In the data below, the answer is the run of lines from the line containing "#### API Routes Not Working" through the line containing "- ✅ Authentication works", both included; print it exactly and nothing else.
■ ■ ■ ■ ■
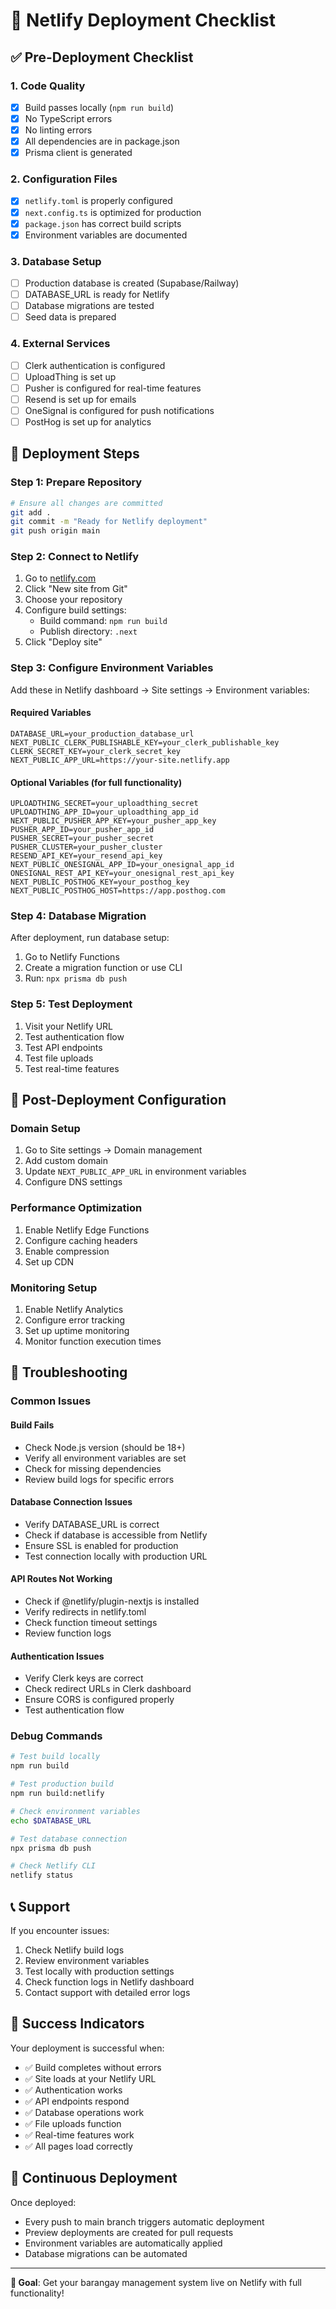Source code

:# 🚀 Netlify Deployment Checklist

## ✅ Pre-Deployment Checklist

### 1. Code Quality
- [x] Build passes locally (`npm run build`)
- [x] No TypeScript errors
- [x] No linting errors
- [x] All dependencies are in package.json
- [x] Prisma client is generated

### 2. Configuration Files
- [x] `netlify.toml` is properly configured
- [x] `next.config.ts` is optimized for production
- [x] `package.json` has correct build scripts
- [x] Environment variables are documented

### 3. Database Setup
- [ ] Production database is created (Supabase/Railway)
- [ ] DATABASE_URL is ready for Netlify
- [ ] Database migrations are tested
- [ ] Seed data is prepared

### 4. External Services
- [ ] Clerk authentication is configured
- [ ] UploadThing is set up
- [ ] Pusher is configured for real-time features
- [ ] Resend is set up for emails
- [ ] OneSignal is configured for push notifications
- [ ] PostHog is set up for analytics

## 🚀 Deployment Steps

### Step 1: Prepare Repository
```bash
# Ensure all changes are committed
git add .
git commit -m "Ready for Netlify deployment"
git push origin main
```

### Step 2: Connect to Netlify
1. Go to [netlify.com](https://netlify.com)
2. Click "New site from Git"
3. Choose your repository
4. Configure build settings:
   - Build command: `npm run build`
   - Publish directory: `.next`
5. Click "Deploy site"

### Step 3: Configure Environment Variables
Add these in Netlify dashboard → Site settings → Environment variables:

#### Required Variables
```env
DATABASE_URL=your_production_database_url
NEXT_PUBLIC_CLERK_PUBLISHABLE_KEY=your_clerk_publishable_key
CLERK_SECRET_KEY=your_clerk_secret_key
NEXT_PUBLIC_APP_URL=https://your-site.netlify.app
```

#### Optional Variables (for full functionality)
```env
UPLOADTHING_SECRET=your_uploadthing_secret
UPLOADTHING_APP_ID=your_uploadthing_app_id
NEXT_PUBLIC_PUSHER_APP_KEY=your_pusher_app_key
PUSHER_APP_ID=your_pusher_app_id
PUSHER_SECRET=your_pusher_secret
PUSHER_CLUSTER=your_pusher_cluster
RESEND_API_KEY=your_resend_api_key
NEXT_PUBLIC_ONESIGNAL_APP_ID=your_onesignal_app_id
ONESIGNAL_REST_API_KEY=your_onesignal_rest_api_key
NEXT_PUBLIC_POSTHOG_KEY=your_posthog_key
NEXT_PUBLIC_POSTHOG_HOST=https://app.posthog.com
```

### Step 4: Database Migration
After deployment, run database setup:
1. Go to Netlify Functions
2. Create a migration function or use CLI
3. Run: `npx prisma db push`

### Step 5: Test Deployment
1. Visit your Netlify URL
2. Test authentication flow
3. Test API endpoints
4. Test file uploads
5. Test real-time features

## 🔧 Post-Deployment Configuration

### Domain Setup
1. Go to Site settings → Domain management
2. Add custom domain
3. Update `NEXT_PUBLIC_APP_URL` in environment variables
4. Configure DNS settings

### Performance Optimization
1. Enable Netlify Edge Functions
2. Configure caching headers
3. Enable compression
4. Set up CDN

### Monitoring Setup
1. Enable Netlify Analytics
2. Configure error tracking
3. Set up uptime monitoring
4. Monitor function execution times

## 🚨 Troubleshooting

### Common Issues

#### Build Fails
- Check Node.js version (should be 18+)
- Verify all environment variables are set
- Check for missing dependencies
- Review build logs for specific errors

#### Database Connection Issues
- Verify DATABASE_URL is correct
- Check if database is accessible from Netlify
- Ensure SSL is enabled for production
- Test connection locally with production URL

#### API Routes Not Working
- Check if @netlify/plugin-nextjs is installed
- Verify redirects in netlify.toml
- Check function timeout settings
- Review function logs

#### Authentication Issues
- Verify Clerk keys are correct
- Check redirect URLs in Clerk dashboard
- Ensure CORS is configured properly
- Test authentication flow

### Debug Commands
```bash
# Test build locally
npm run build

# Test production build
npm run build:netlify

# Check environment variables
echo $DATABASE_URL

# Test database connection
npx prisma db push

# Check Netlify CLI
netlify status
```

## 📞 Support

If you encounter issues:
1. Check Netlify build logs
2. Review environment variables
3. Test locally with production settings
4. Check function logs in Netlify dashboard
5. Contact support with detailed error logs

## 🎉 Success Indicators

Your deployment is successful when:
- ✅ Build completes without errors
- ✅ Site loads at your Netlify URL
- ✅ Authentication works
- ✅ API endpoints respond
- ✅ Database operations work
- ✅ File uploads function
- ✅ Real-time features work
- ✅ All pages load correctly

## 🔄 Continuous Deployment

Once deployed:
- Every push to main branch triggers automatic deployment
- Preview deployments are created for pull requests
- Environment variables are automatically applied
- Database migrations can be automated

---

**🎯 Goal**: Get your barangay management system live on Netlify with full functionality!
■ ■ ■ ■ ■
*Output:*
#### API Routes Not Working
- Check if @netlify/plugin-nextjs is installed
- Verify redirects in netlify.toml
- Check function timeout settings
- Review function logs

#### Authentication Issues
- Verify Clerk keys are correct
- Check redirect URLs in Clerk dashboard
- Ensure CORS is configured properly
- Test authentication flow

### Debug Commands
```bash
# Test build locally
npm run build

# Test production build
npm run build:netlify

# Check environment variables
echo $DATABASE_URL

# Test database connection
npx prisma db push

# Check Netlify CLI
netlify status
```

## 📞 Support

If you encounter issues:
1. Check Netlify build logs
2. Review environment variables
3. Test locally with production settings
4. Check function logs in Netlify dashboard
5. Contact support with detailed error logs

## 🎉 Success Indicators

Your deployment is successful when:
- ✅ Build completes without errors
- ✅ Site loads at your Netlify URL
- ✅ Authentication works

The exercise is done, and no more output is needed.